When Firefox 32 shipped this week, Mozilla also officially ended its support of 1024-bit certificate authority certificates in its trusted store.
While it still takes a considerable amount of resources to factor and crack a 1024-bit RSA key, important organizations such as NIST have been advising organizations to move to 2048-bit keys or higher going as far back as 2011. Microsoft announced a change to its certificate key length requirements shortly thereafter, yet others including Google, have been slow to follow suit.
Mozilla’s move to deprecate 1024-bit certs in not only Firefox, but also in Thunderbird, is certainly welcome news. With state-sponsored targeted attacks ramping up, and the uncertainty over the NSA’s and others’ abilities in the intelligence community around cracking or subverting crypto, security experts urge organizations to put up higher barriers to keep hackers and the IC at bay.
Still, such a move does involve some cost and angst to websites running older certificates. Rapid7’s Project Sonar, an initiative built by Metasploit creator and Rapid7 CSO HD Moore, is an ongoing scan of the public Internet. Scan data can be organized and studied in a multitude of ways, and Moore recently decided to do some number-crunching on 1024-bit intermediate certificates affected by Mozilla’s change.
In a report delivered yesterday, Moore answered two sets of questions: How may sites are affected and how long 1024-bit CA key signed certificates would be in use.
The results were mixed, Moore said. Project Sonar indexes close to 20 million websites, and the scan listed 107,535 sites using a cert signed by what will soon be an untrusted CA certificate, half a percent of the websites in the Project Sonar database. Grouping those 107,000-plus sites by certificate expiration date, the results show that 76,185 certificates had expired as of Aug. 25; of the 65 million certificates in the total scan, 845,599 had expired but were still in use as of Aug. 25, Moore said.
“All major browsers will alert users of a site using an expired certificate, and of the 107k affected, only 30k were not expired, and so would no longer be trusted by Mozilla as a result of their recent change,” Moore said. “Users can choose to ignore an expired certificate in most browsers, but the dialogs presented to the user look similar to any other invalid certificate. Unfortunately, most people will click through anyway.”
Moore said that factoring a 1024-bit RSA key can be done for much less than the $1 billion estimate Daniel J. Bernstein surmised 13 years ago.

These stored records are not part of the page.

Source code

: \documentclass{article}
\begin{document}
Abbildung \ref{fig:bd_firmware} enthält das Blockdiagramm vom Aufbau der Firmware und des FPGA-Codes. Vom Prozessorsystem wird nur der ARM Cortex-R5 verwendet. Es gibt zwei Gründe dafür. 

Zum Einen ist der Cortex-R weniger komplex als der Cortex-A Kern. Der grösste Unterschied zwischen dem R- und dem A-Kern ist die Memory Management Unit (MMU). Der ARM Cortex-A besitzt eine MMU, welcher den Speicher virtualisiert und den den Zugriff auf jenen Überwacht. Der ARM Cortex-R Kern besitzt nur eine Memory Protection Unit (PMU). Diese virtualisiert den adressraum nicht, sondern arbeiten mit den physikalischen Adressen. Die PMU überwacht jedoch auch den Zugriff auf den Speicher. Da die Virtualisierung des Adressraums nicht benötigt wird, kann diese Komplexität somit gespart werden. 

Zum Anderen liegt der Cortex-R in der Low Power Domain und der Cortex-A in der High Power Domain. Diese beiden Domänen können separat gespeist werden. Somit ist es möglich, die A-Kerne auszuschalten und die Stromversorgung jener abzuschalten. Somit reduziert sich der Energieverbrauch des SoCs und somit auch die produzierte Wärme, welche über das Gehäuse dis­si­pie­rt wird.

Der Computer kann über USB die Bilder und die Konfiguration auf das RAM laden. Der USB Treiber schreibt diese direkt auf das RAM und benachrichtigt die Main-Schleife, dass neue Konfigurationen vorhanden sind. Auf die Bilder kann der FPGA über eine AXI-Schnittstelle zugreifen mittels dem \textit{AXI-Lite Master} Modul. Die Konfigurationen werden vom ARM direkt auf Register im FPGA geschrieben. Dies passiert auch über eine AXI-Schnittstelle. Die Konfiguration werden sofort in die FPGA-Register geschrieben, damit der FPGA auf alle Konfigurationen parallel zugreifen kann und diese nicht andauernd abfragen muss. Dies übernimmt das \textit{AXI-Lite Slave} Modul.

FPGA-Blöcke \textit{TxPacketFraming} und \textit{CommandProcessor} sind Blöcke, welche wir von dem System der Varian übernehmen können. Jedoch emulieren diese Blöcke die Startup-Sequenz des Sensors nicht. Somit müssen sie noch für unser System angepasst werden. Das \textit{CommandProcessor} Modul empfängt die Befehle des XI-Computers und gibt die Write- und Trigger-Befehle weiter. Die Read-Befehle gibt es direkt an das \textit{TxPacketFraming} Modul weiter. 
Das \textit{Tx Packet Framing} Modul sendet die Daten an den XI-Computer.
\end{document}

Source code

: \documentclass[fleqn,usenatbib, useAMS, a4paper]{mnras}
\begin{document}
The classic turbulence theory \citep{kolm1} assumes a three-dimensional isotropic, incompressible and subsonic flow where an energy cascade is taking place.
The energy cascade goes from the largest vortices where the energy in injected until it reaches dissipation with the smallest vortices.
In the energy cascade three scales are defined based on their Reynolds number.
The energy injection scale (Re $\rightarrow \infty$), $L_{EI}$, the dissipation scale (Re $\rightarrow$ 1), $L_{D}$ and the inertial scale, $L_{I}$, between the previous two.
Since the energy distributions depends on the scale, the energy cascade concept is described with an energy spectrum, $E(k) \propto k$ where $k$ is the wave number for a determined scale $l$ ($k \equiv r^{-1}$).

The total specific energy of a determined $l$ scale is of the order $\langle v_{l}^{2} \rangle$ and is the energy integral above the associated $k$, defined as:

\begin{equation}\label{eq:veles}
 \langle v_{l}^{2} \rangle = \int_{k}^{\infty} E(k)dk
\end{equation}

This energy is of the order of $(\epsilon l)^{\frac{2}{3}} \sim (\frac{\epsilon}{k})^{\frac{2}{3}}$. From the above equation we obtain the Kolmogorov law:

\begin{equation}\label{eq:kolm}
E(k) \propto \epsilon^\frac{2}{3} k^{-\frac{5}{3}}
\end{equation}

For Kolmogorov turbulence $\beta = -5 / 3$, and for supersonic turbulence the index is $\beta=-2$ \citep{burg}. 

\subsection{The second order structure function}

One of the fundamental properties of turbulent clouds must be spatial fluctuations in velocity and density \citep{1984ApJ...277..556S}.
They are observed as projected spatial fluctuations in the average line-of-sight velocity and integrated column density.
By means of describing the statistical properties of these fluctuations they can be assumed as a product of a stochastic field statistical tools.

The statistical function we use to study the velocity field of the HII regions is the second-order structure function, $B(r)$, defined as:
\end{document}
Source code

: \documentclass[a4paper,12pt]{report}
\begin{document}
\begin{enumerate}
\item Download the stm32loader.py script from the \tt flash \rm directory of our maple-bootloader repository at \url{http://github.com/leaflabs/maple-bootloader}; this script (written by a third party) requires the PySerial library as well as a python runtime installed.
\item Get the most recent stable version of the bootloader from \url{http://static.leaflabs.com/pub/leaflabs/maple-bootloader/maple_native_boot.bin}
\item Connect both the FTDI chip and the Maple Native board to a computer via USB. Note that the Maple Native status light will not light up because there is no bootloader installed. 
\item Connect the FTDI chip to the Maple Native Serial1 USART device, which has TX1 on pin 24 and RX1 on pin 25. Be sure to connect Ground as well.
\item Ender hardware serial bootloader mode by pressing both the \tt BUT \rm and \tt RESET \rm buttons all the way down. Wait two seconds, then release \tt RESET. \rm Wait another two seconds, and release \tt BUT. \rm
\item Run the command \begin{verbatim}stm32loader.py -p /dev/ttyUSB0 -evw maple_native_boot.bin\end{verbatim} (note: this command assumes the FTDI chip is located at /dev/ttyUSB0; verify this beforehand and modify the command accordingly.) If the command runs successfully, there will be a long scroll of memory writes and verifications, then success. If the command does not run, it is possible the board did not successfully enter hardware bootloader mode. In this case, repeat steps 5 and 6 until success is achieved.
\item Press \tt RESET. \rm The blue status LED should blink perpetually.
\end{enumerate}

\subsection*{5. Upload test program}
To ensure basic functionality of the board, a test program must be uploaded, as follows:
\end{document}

“Technology has moved quickly since and it may be possible to factor 1024-bit RSA keys for a much lower cost today. It would still be in the window of ‘nation state’ or ‘all of Amazon Web Services,’ and likely over $100M of hardware, not to mention power, space, and cooling,” Moore said. “The question then becomes, if you could factor a 1024-bit RSA key, which one would you target? The answer that provides the most value for the dollar is a 1024-bit CA certificate, as it would let you impersonate any web site and conduct large-scale man-in-the-middle attacks.”
Moore cautioned, however, that there could be mitigating circumstances where a 1024-bit CA certificate could still be trusted.
“Determining who would be affected ended up being much more complicated than we initially thought. Mozilla, even with their recent change, still has seven 1024-bit CA certificates in their trusted store, and according to a discussion with a Chromium developer, their removal of the other certificates may not have been effective,” Moore explained. “Depending on how the certificate chain is constructed, there is a chance that Mozilla may still trust a 1024-bit CA key by proxy (however, we don’t have an example to work from that demonstrates that).”
Moore said he could stand behind his findings that sites the Project Sonar scan turned up would not be trusted, but that the same could not be said for a site with a different certificate chain that still involves an older 1024-bit certificate.
Chrome is the remaining browser of the big three to fall in line. Moore said removing old certificates is only part of the solution for Google, whose browser also implements certificate pinning. Google’s Certificate Transparency project and its efforts to revamp OpenSSL are also important steps forward, he said.
“From recent conversations on Twitter, it sounds like the Chromium project [Chrome’s open source base] developers want to remove 1024-bit CA certificates as soon as possible, but are still concerned about the number of web sites that would be affected,” Moore said.